The expected output is the complete listing, copied word for word.

··········

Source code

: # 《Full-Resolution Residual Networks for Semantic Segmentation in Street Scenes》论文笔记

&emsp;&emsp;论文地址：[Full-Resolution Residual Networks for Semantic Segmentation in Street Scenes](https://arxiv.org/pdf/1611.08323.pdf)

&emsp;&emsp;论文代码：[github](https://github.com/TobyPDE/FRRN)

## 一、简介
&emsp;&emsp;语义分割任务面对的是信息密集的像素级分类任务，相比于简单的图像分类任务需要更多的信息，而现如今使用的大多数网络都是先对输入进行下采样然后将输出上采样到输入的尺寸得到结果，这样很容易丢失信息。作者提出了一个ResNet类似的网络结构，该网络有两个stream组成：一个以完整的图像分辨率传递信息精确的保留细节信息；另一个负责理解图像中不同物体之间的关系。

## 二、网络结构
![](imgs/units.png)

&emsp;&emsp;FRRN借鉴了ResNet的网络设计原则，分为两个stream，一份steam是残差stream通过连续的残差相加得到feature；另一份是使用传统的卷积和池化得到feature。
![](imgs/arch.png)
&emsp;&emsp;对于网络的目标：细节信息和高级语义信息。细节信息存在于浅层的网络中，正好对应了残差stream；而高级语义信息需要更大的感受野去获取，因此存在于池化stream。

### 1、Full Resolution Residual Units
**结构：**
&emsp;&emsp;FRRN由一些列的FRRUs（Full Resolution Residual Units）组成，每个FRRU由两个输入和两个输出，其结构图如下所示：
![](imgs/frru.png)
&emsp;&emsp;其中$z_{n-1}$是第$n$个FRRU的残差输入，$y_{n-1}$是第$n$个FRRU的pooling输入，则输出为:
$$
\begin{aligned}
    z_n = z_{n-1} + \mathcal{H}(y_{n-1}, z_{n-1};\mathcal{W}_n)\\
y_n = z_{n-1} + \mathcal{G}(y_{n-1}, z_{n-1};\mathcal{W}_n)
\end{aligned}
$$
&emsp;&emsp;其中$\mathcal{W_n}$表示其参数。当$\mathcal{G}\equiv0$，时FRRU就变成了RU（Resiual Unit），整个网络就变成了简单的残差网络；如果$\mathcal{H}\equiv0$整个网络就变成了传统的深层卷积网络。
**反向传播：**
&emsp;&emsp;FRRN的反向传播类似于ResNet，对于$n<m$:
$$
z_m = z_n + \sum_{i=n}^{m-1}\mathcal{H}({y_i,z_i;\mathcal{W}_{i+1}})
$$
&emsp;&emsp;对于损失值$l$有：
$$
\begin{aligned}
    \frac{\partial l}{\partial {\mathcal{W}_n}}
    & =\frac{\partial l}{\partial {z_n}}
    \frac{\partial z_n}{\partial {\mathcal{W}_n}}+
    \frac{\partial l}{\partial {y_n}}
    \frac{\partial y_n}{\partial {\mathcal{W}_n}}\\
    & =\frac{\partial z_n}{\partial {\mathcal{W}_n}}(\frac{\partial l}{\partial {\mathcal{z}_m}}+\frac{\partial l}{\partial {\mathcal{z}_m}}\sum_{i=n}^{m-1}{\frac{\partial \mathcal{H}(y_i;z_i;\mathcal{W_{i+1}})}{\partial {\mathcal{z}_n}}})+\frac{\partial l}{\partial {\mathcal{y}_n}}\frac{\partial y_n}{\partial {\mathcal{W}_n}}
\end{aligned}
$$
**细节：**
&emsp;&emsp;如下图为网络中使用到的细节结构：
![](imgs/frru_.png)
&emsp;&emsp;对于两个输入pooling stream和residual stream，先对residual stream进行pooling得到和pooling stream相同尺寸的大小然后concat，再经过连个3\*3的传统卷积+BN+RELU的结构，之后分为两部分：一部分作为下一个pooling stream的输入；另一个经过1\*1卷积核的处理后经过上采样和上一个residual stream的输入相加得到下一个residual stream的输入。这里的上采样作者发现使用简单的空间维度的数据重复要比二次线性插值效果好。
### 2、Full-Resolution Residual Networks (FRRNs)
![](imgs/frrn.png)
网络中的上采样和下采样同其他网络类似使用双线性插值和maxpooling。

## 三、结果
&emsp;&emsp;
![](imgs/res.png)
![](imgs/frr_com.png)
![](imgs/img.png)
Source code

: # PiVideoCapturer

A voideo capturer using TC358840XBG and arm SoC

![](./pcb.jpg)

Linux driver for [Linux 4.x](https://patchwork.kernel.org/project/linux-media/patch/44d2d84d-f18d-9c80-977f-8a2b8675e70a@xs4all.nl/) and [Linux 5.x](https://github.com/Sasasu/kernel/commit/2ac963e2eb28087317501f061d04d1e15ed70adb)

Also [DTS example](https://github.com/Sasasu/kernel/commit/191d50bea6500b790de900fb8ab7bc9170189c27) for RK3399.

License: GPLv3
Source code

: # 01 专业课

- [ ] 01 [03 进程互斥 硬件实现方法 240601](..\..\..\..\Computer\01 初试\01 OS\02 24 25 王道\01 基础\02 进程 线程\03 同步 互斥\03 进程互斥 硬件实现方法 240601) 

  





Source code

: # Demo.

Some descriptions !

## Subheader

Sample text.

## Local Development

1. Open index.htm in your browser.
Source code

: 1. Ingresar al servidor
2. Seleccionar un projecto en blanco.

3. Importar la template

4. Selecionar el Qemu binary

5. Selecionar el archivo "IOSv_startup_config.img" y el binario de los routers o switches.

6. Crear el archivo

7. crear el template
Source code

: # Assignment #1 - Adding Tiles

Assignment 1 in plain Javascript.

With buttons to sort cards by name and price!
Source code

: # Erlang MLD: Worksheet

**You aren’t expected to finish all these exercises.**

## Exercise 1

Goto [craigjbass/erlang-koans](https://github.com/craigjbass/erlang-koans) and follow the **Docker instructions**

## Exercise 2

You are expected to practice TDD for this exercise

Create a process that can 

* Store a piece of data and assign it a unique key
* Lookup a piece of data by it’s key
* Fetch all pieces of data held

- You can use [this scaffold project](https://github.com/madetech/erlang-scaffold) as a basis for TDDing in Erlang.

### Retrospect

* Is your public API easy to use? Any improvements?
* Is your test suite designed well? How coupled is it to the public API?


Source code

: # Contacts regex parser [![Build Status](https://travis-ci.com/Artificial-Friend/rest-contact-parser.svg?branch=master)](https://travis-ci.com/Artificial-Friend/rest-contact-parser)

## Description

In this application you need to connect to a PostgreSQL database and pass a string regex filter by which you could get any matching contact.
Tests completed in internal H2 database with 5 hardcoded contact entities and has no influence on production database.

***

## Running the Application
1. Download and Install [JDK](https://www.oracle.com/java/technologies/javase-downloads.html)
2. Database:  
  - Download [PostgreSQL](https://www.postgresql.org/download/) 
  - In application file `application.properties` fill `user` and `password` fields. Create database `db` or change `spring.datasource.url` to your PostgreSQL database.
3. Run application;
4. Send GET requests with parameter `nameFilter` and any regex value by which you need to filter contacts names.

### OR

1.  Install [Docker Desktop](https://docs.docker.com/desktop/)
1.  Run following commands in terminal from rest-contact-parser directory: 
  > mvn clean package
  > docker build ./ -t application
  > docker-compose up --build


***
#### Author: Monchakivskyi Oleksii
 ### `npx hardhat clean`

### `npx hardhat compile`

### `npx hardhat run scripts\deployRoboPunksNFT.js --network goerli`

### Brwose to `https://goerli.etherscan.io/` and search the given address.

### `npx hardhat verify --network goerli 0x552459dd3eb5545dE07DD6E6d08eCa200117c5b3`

··········

Solution to this exercise:
Source code

: # 《Full-Resolution Residual Networks for Semantic Segmentation in Street Scenes》论文笔记

&emsp;&emsp;论文地址：[Full-Resolution Residual Networks for Semantic Segmentation in Street Scenes](https://arxiv.org/pdf/1611.08323.pdf)

&emsp;&emsp;论文代码：[github](https://github.com/TobyPDE/FRRN)

## 一、简介
&emsp;&emsp;语义分割任务面对的是信息密集的像素级分类任务，相比于简单的图像分类任务需要更多的信息，而现如今使用的大多数网络都是先对输入进行下采样然后将输出上采样到输入的尺寸得到结果，这样很容易丢失信息。作者提出了一个ResNet类似的网络结构，该网络有两个stream组成：一个以完整的图像分辨率传递信息精确的保留细节信息；另一个负责理解图像中不同物体之间的关系。

## 二、网络结构
![](imgs/units.png)

&emsp;&emsp;FRRN借鉴了ResNet的网络设计原则，分为两个stream，一份steam是残差stream通过连续的残差相加得到feature；另一份是使用传统的卷积和池化得到feature。
![](imgs/arch.png)
&emsp;&emsp;对于网络的目标：细节信息和高级语义信息。细节信息存在于浅层的网络中，正好对应了残差stream；而高级语义信息需要更大的感受野去获取，因此存在于池化stream。

### 1、Full Resolution Residual Units
**结构：**
&emsp;&emsp;FRRN由一些列的FRRUs（Full Resolution Residual Units）组成，每个FRRU由两个输入和两个输出，其结构图如下所示：
![](imgs/frru.png)
&emsp;&emsp;其中$z_{n-1}$是第$n$个FRRU的残差输入，$y_{n-1}$是第$n$个FRRU的pooling输入，则输出为:
$$
\begin{aligned}
    z_n = z_{n-1} + \mathcal{H}(y_{n-1}, z_{n-1};\mathcal{W}_n)\\
y_n = z_{n-1} + \mathcal{G}(y_{n-1}, z_{n-1};\mathcal{W}_n)
\end{aligned}
$$
&emsp;&emsp;其中$\mathcal{W_n}$表示其参数。当$\mathcal{G}\equiv0$，时FRRU就变成了RU（Resiual Unit），整个网络就变成了简单的残差网络；如果$\mathcal{H}\equiv0$整个网络就变成了传统的深层卷积网络。
**反向传播：**
&emsp;&emsp;FRRN的反向传播类似于ResNet，对于$n<m$:
$$
z_m = z_n + \sum_{i=n}^{m-1}\mathcal{H}({y_i,z_i;\mathcal{W}_{i+1}})
$$
&emsp;&emsp;对于损失值$l$有：
$$
\begin{aligned}
    \frac{\partial l}{\partial {\mathcal{W}_n}}
    & =\frac{\partial l}{\partial {z_n}}
    \frac{\partial z_n}{\partial {\mathcal{W}_n}}+
    \frac{\partial l}{\partial {y_n}}
    \frac{\partial y_n}{\partial {\mathcal{W}_n}}\\
    & =\frac{\partial z_n}{\partial {\mathcal{W}_n}}(\frac{\partial l}{\partial {\mathcal{z}_m}}+\frac{\partial l}{\partial {\mathcal{z}_m}}\sum_{i=n}^{m-1}{\frac{\partial \mathcal{H}(y_i;z_i;\mathcal{W_{i+1}})}{\partial {\mathcal{z}_n}}})+\frac{\partial l}{\partial {\mathcal{y}_n}}\frac{\partial y_n}{\partial {\mathcal{W}_n}}
\end{aligned}
$$
**细节：**
&emsp;&emsp;如下图为网络中使用到的细节结构：
![](imgs/frru_.png)
&emsp;&emsp;对于两个输入pooling stream和residual stream，先对residual stream进行pooling得到和pooling stream相同尺寸的大小然后concat，再经过连个3\*3的传统卷积+BN+RELU的结构，之后分为两部分：一部分作为下一个pooling stream的输入；另一个经过1\*1卷积核的处理后经过上采样和上一个residual stream的输入相加得到下一个residual stream的输入。这里的上采样作者发现使用简单的空间维度的数据重复要比二次线性插值效果好。
### 2、Full-Resolution Residual Networks (FRRNs)
![](imgs/frrn.png)
网络中的上采样和下采样同其他网络类似使用双线性插值和maxpooling。

## 三、结果
&emsp;&emsp;
![](imgs/res.png)
![](imgs/frr_com.png)
![](imgs/img.png)
Source code

: # PiVideoCapturer

A voideo capturer using TC358840XBG and arm SoC

![](./pcb.jpg)

Linux driver for [Linux 4.x](https://patchwork.kernel.org/project/linux-media/patch/44d2d84d-f18d-9c80-977f-8a2b8675e70a@xs4all.nl/) and [Linux 5.x](https://github.com/Sasasu/kernel/commit/2ac963e2eb28087317501f061d04d1e15ed70adb)

Also [DTS example](https://github.com/Sasasu/kernel/commit/191d50bea6500b790de900fb8ab7bc9170189c27) for RK3399.

License: GPLv3
Source code

: # 01 专业课

- [ ] 01 [03 进程互斥 硬件实现方法 240601](..\..\..\..\Computer\01 初试\01 OS\02 24 25 王道\01 基础\02 进程 线程\03 同步 互斥\03 进程互斥 硬件实现方法 240601) 

  





Source code

: # Demo.

Some descriptions !

## Subheader

Sample text.

## Local Development

1. Open index.htm in your browser.
Source code

: 1. Ingresar al servidor
2. Seleccionar un projecto en blanco.

3. Importar la template

4. Selecionar el Qemu binary

5. Selecionar el archivo "IOSv_startup_config.img" y el binario de los routers o switches.

6. Crear el archivo

7. crear el template
Source code

: # Assignment #1 - Adding Tiles

Assignment 1 in plain Javascript.

With buttons to sort cards by name and price!
Source code

: # Erlang MLD: Worksheet

**You aren’t expected to finish all these exercises.**

## Exercise 1

Goto [craigjbass/erlang-koans](https://github.com/craigjbass/erlang-koans) and follow the **Docker instructions**

## Exercise 2

You are expected to practice TDD for this exercise

Create a process that can 

* Store a piece of data and assign it a unique key
* Lookup a piece of data by it’s key
* Fetch all pieces of data held

- You can use [this scaffold project](https://github.com/madetech/erlang-scaffold) as a basis for TDDing in Erlang.

### Retrospect

* Is your public API easy to use? Any improvements?
* Is your test suite designed well? How coupled is it to the public API?


Source code

: # Contacts regex parser [![Build Status](https://travis-ci.com/Artificial-Friend/rest-contact-parser.svg?branch=master)](https://travis-ci.com/Artificial-Friend/rest-contact-parser)

## Description

In this application you need to connect to a PostgreSQL database and pass a string regex filter by which you could get any matching contact.
Tests completed in internal H2 database with 5 hardcoded contact entities and has no influence on production database.

***

## Running the Application
1. Download and Install [JDK](https://www.oracle.com/java/technologies/javase-downloads.html)
2. Database:  
  - Download [PostgreSQL](https://www.postgresql.org/download/) 
  - In application file `application.properties` fill `user` and `password` fields. Create database `db` or change `spring.datasource.url` to your PostgreSQL database.
3. Run application;
4. Send GET requests with parameter `nameFilter` and any regex value by which you need to filter contacts names.

### OR

1.  Install [Docker Desktop](https://docs.docker.com/desktop/)
1.  Run following commands in terminal from rest-contact-parser directory: 
  > mvn clean package
  > docker build ./ -t application
  > docker-compose up --build


***
#### Author: Monchakivskyi Oleksii
 ### `npx hardhat clean`

### `npx hardhat compile`

### `npx hardhat run scripts\deployRoboPunksNFT.js --network goerli`

### Brwose to `https://goerli.etherscan.io/` and search the given address.

### `npx hardhat verify --network goerli 0x552459dd3eb5545dE07DD6E6d08eCa200117c5b3`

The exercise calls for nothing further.